That kind of huge return was enjoyed by Fuller and other older Depression-era workers who could make only a few years of contributions before retiring.
But even today, low-income workers get a better deal.
Social Security replaces about 81 percent of the earnings of the average low-wage worker who retired at age 65 in 2007 and has a spouse, according to the administration's latest performance report.
A high-wage worker will get a bigger check, but it replaces only 42 percent of earnings.
Average-income workers get 60 percent of their earnings replaced. (In June, the monthly check for the average retired worker and spouse, age 62 and over, was $1,767.)
The different replacement rates are a key feature of Social Security, but little publicized.
For good reason, said Dean Baker, an economist and co-director of the Center for Economic and Policy Research in Washington, D.C.
''Redistribution is a dirty word,'' he said. ''If you say it's about insuring people against low income in their old age, people feel comfortable with that. But if you say it's about redistributing from high-income workers to low-income workers, that has a negative connotation.

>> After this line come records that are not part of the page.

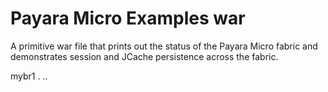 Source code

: # Payara Micro Examples war

A primitive war file that prints out the status of the Payara Micro fabric and demonstrates session and JCache persistence across the fabric.

mybr1
.
..
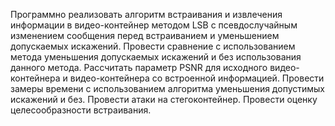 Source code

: Программно реализовать алгоритм встраивания и извлечения информации в видео-контейнер методом LSB с псевдослучайным изменением сообщения перед встраиванием и уменьшением допускаемых искажений. 
Провести сравнение с использованием метода уменьшения допускаемых искажений и без использования данного метода.
Рассчитать параметр PSNR для исходного видео-контейнера и видео-контейнера со встроенной информацией.
Провести замеры времени с использованием алгоритма уменьшения допустимых искажений и без.
Провести атаки на стегоконтейнер.
Провести оценку целесообразности встраивания.
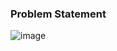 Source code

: ### Problem Statement

![image](https://user-images.githubusercontent.com/36649115/40270622-50086a6c-5b45-11e8-85d6-5dc83ddc1c63.png)
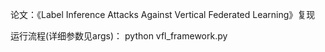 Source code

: 论文：《Label Inference Attacks Against Vertical Federated Learning》复现

运行流程(详细参数见args)：
	python vfl_framework.py

	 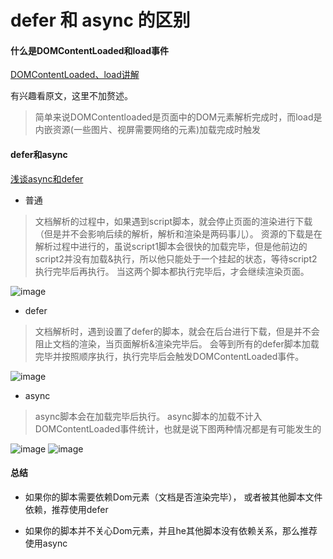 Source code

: # defer 和 async 的区别
#### 什么是DOMContentLoaded和load事件
[DOMContentLoaded、load讲解](https://www.jianshu.com/p/84fa44e552d8)

有兴趣看原文，这里不加赘述。  
> 简单来说DOMContentloaded是页面中的DOM元素解析完成时，而load是内嵌资源(一些图片、视屏需要网络的元素)加载完成时触发
#### defer和async
[浅谈async和defer](http://chuansong.me/n/1701969051829)  

* 普通
> 文档解析的过程中，如果遇到script脚本，就会停止页面的渲染进行下载（但是并不会影响后续的解析，解析和渲染是两码事儿）。
资源的下载是在解析过程中进行的，虽说script1脚本会很快的加载完毕，但是他前边的script2并没有加载&执行，所以他只能处于一个挂起的状态，等待script2执行完毕后再执行。
当这两个脚本都执行完毕后，才会继续渲染页面。  

![image](https://user-images.githubusercontent.com/9568094/31621391-39849b1a-b25f-11e7-9301-641b1bc07155.png)
* defer
> 文档解析时，遇到设置了defer的脚本，就会在后台进行下载，但是并不会阻止文档的渲染，当页面解析&渲染完毕后。
会等到所有的defer脚本加载完毕并按照顺序执行，执行完毕后会触发DOMContentLoaded事件。

![image](https://user-images.githubusercontent.com/9568094/31621324-046d4a44-b25f-11e7-9d15-fe4d6a5726ae.png)
* async
> async脚本会在加载完毕后执行。
async脚本的加载不计入DOMContentLoaded事件统计，也就是说下图两种情况都是有可能发生的

![image](https://user-images.githubusercontent.com/9568094/31621170-b4cc0ef8-b25e-11e7-9980-99feeb9f5042.png)
![image](https://user-images.githubusercontent.com/9568094/31622216-6c37db9c-b261-11e7-8bd3-79e5d4ddd4d0.png)
#### 总结
* 如果你的脚本需要依赖Dom元素（文档是否渲染完毕）， 或者被其他脚本文件依赖，推荐使用defer

* 如果你的脚本并不关心Dom元素，并且he其他脚本没有依赖关系，那么推荐使用async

''Politicians steer clear of that.''
Social Security also differs from private insurance because it was established as a ''pay-as-you-go'' system in which retirees are paid out of current payroll tax revenue. In other words, today's workers are paying the retirement benefits for their parents and grandparents.
That changed somewhat in the early 1980s. That's when Congress bolstered Social Security's financing by increasing the payroll tax by more than a fifth to create a large surplus to help pay for the crush of baby-boom retirees. By 1990, the tax was up to 12.4 percent, with workers and employers each paying half. (An additional 2.9 percent is withheld for Medicare.)
The idea was the boomers would pay a bigger share of their own retirement, at the same time lessening the need for larger payroll taxes later.
The plan worked — at least as measured by the surplus. By 2027, the trust fund will peak at nearly $6 trillion.
To put that figure in context, the trust fund today stands at $2.4 trillion — entirely invested in Treasury bonds — and representing a quarter of the national debt of $9.5 trillion.
The plan is on track to meet the needs of most baby boomers. In 2041, when Social Security trustees estimate the surplus will be exhausted, the oldest boomers will be 95 and the youngest, 77. The nonpartisan Congressional Budget Office is optimistic the surplus will go a bit further. It projects that, without changes, Social Security will be able to meet its obligations in full until 2046.
The plan would have worked even better if Social Security's surplus, which was loaned to the government, had reduced the government's need to borrow from outside sources, such as foreign countries.
That would have meant less to pay back in the future, freeing up dollars to meet Social Security's long-term obligations and other needs.
For a few years, it looked like that might happen. Beginning in the mid-1990s, the portion of the national debt owed to foreign governments and other outside sources did drop — from 49 percent to 33 percent of the gross domestic product.
But the trend reversed after 2001, as the government borrowed more money to offset growing deficits resulting from tax cuts and increased spending caused by the wars in Iraq and Afghanistan. The White House Office of Management and Budget projects the outside debt will be 39 percent of the GDP by next year.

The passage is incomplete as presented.